Unterdessen fordert die Reformbewegung "Wir sind Kirche" den Papst auf, zu den Enthüllungen Stellung zu nehmen. "Denn Joseph Ratzingers Amtszeit als Münchner Erzbischof von 1977 bis 1982 gehört genau zu den Jahren, um die es bei den Missbrauchsfällen geht", sagte "Wir sind Kirche"-Sprecher Christian Weisner. Es dränge sich die Frage auf, ob er damals Kenntnis von solchen Übergriffen gehabt habe - und falls ja, wie er damit umgegangen sei.

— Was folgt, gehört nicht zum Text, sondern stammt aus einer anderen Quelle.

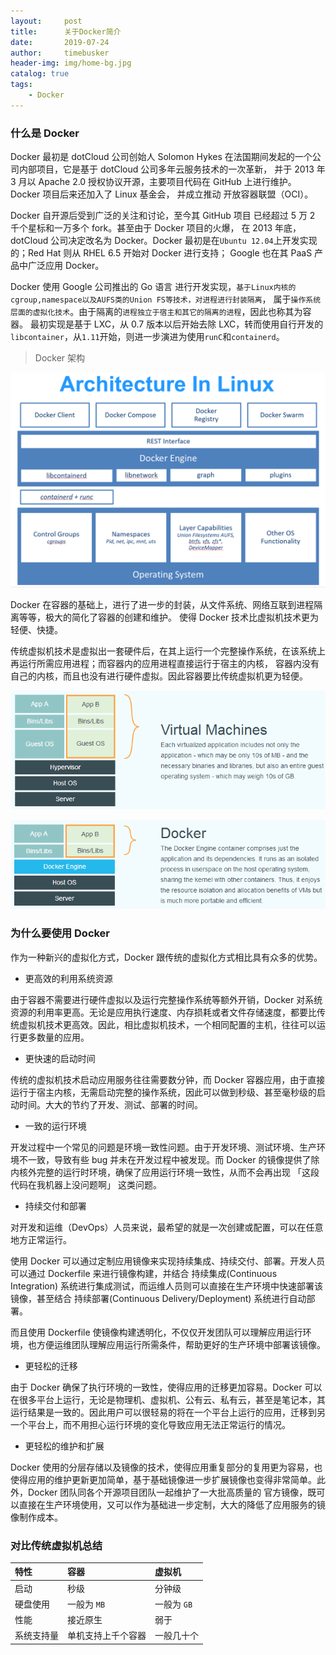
 ```yaml
---
layout:     post
title:      关于Docker简介
date:       2019-07-24
author:     timebusker
header-img: img/home-bg.jpg
catalog: true
tags:
    - Docker
---  
```


### 什么是 Docker

Docker 最初是 dotCloud 公司创始人 Solomon Hykes 在法国期间发起的一个公司内部项目，它是基于 dotCloud 公司多年云服务技术的一次革新，
并于 2013 年 3 月以 Apache 2.0 授权协议开源，主要项目代码在 GitHub 上进行维护。Docker 项目后来还加入了 Linux 基金会，
并成立推动 开放容器联盟（OCI）。

Docker 自开源后受到广泛的关注和讨论，至今其 GitHub 项目 已经超过 5 万 2 千个星标和一万多个 fork。甚至由于 Docker 项目的火爆，
在 2013 年底，dotCloud 公司决定改名为 Docker。Docker 最初是在`Ubuntu 12.04`上开发实现的；Red Hat 则从 RHEL 6.5 开始对 Docker 进行支持；
Google 也在其 PaaS 产品中广泛应用 Docker。

Docker 使用 Google 公司推出的 Go 语言 进行开发实现，`基于Linux内核的cgroup,namespace以及AUFS类的Union FS等技术，对进程进行封装隔离`，
属于`操作系统层面的虚拟化技术`。由于隔离的`进程独立于宿主和其它的隔离的进程`，因此也称其为容器。
最初实现是基于 LXC，从 0.7 版本以后开始去除 LXC，转而使用自行开发的`libcontainer`，从`1.11`开始，则进一步演进为使用`runC`和`containerd`。

> Docker 架构

![Docker 架构](img/older/docker/docker-on-linux.png)

Docker 在容器的基础上，进行了进一步的封装，从文件系统、网络互联到进程隔离等等，极大的简化了容器的创建和维护。
使得 Docker 技术比虚拟机技术更为轻便、快捷。

传统虚拟机技术是虚拟出一套硬件后，在其上运行一个完整操作系统，在该系统上再运行所需应用进程；而容器内的应用进程直接运行于宿主的内核，
容器内没有自己的内核，而且也没有进行硬件虚拟。因此容器要比传统虚拟机更为轻便。

![虚拟机](img/older/docker/virtualization.png)

![Docker](img/older/docker/docker.png)

### 为什么要使用 Docker

作为一种新兴的虚拟化方式，Docker 跟传统的虚拟化方式相比具有众多的优势。

- 更高效的利用系统资源

由于容器不需要进行硬件虚拟以及运行完整操作系统等额外开销，Docker 对系统资源的利用率更高。无论是应用执行速度、内存损耗或者文件存储速度，都要比传统虚拟机技术更高效。因此，相比虚拟机技术，一个相同配置的主机，往往可以运行更多数量的应用。

- 更快速的启动时间

传统的虚拟机技术启动应用服务往往需要数分钟，而 Docker 容器应用，由于直接运行于宿主内核，无需启动完整的操作系统，因此可以做到秒级、甚至毫秒级的启动时间。大大的节约了开发、测试、部署的时间。

- 一致的运行环境

开发过程中一个常见的问题是环境一致性问题。由于开发环境、测试环境、生产环境不一致，导致有些 bug 并未在开发过程中被发现。而 Docker 的镜像提供了除内核外完整的运行时环境，确保了应用运行环境一致性，从而不会再出现 「这段代码在我机器上没问题啊」 这类问题。

- 持续交付和部署

对开发和运维（DevOps）人员来说，最希望的就是一次创建或配置，可以在任意地方正常运行。

使用 Docker 可以通过定制应用镜像来实现持续集成、持续交付、部署。开发人员可以通过 Dockerfile 来进行镜像构建，并结合 持续集成(Continuous Integration) 系统进行集成测试，而运维人员则可以直接在生产环境中快速部署该镜像，甚至结合 持续部署(Continuous Delivery/Deployment) 系统进行自动部署。

而且使用 Dockerfile 使镜像构建透明化，不仅仅开发团队可以理解应用运行环境，也方便运维团队理解应用运行所需条件，帮助更好的生产环境中部署该镜像。

- 更轻松的迁移

由于 Docker 确保了执行环境的一致性，使得应用的迁移更加容易。Docker 可以在很多平台上运行，无论是物理机、虚拟机、公有云、私有云，甚至是笔记本，其运行结果是一致的。因此用户可以很轻易的将在一个平台上运行的应用，迁移到另一个平台上，而不用担心运行环境的变化导致应用无法正常运行的情况。

- 更轻松的维护和扩展

Docker 使用的分层存储以及镜像的技术，使得应用重复部分的复用更为容易，也使得应用的维护更新更加简单，基于基础镜像进一步扩展镜像也变得非常简单。此外，Docker 团队同各个开源项目团队一起维护了一大批高质量的 官方镜像，既可以直接在生产环境使用，又可以作为基础进一步定制，大大的降低了应用服务的镜像制作成本。

### 对比传统虚拟机总结

<table>
<thead>
<tr>
<th style="text-align:left">特性</th>
<th style="text-align:left">容器</th>
<th style="text-align:left">虚拟机</th>
</tr>
</thead>
<tbody>
<tr>
<td style="text-align:left">启动</td>
<td style="text-align:left">秒级</td>
<td style="text-align:left">分钟级</td>
</tr>
<tr>
<td style="text-align:left">硬盘使用</td>
<td style="text-align:left">一般为 <code>MB</code></td>
<td style="text-align:left">一般为 <code>GB</code></td>
</tr>
<tr>
<td style="text-align:left">性能</td>
<td style="text-align:left">接近原生</td>
<td style="text-align:left">弱于</td>
</tr>
<tr>
<td style="text-align:left">系统支持量</td>
<td style="text-align:left">单机支持上千个容器</td>
<td style="text-align:left">一般几十个</td>
</tr>
</tbody>
</table>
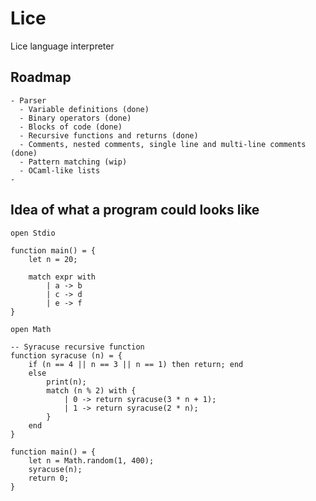 # Lice
Lice language interpreter


## Roadmap
    - Parser
      - Variable definitions (done)
      - Binary operators (done)
      - Blocks of code (done)
      - Recursive functions and returns (done)
      - Comments, nested comments, single line and multi-line comments (done)
      - Pattern matching (wip)
      - OCaml-like lists
    - 

## Idea of what a program could looks like

```
open Stdio

function main() = {
    let n = 20;
    
    match expr with
        | a -> b
        | c -> d
        | e -> f
}

```

```
open Math

-- Syracuse recursive function
function syracuse (n) = {
    if (n == 4 || n == 3 || n == 1) then return; end
    else
        print(n);
        match (n % 2) with {
            | 0 -> return syracuse(3 * n + 1);
            | 1 -> return syracuse(2 * n);
        }
    end
}

function main() = {
    let n = Math.random(1, 400);
    syracuse(n);
    return 0;
}
```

Vatikan-Notiz: Gerechtigkeit für die Opfer
Bisher nur soviel: Der Vatikan wolle Klarheit und Gerechtigkeit für Missbrauchsopfer in katholischen Einrichtungen. Das geht aus einer Notiz der vatikanischen Tageszeitung "Osservatore Romano" hervor, die sich auf die Missbrauchsfälle in Deutschland und dabei vor allem auf die betroffenen Regensburger Domspatzen bezieht. Der Heilige Stuhl unterstütze die Diözese in deren Bemühungen, im Sinne der Vorgaben der Deutschen Bischofskonferenz "die schmerzliche Frage entschieden und in offener Weise zu untersuchen", heißt es.

Papst-Bruder Georg Ratzinger leitete von 1964 bis 1994 die Regensburger Domspatzen (Archivbild 2008).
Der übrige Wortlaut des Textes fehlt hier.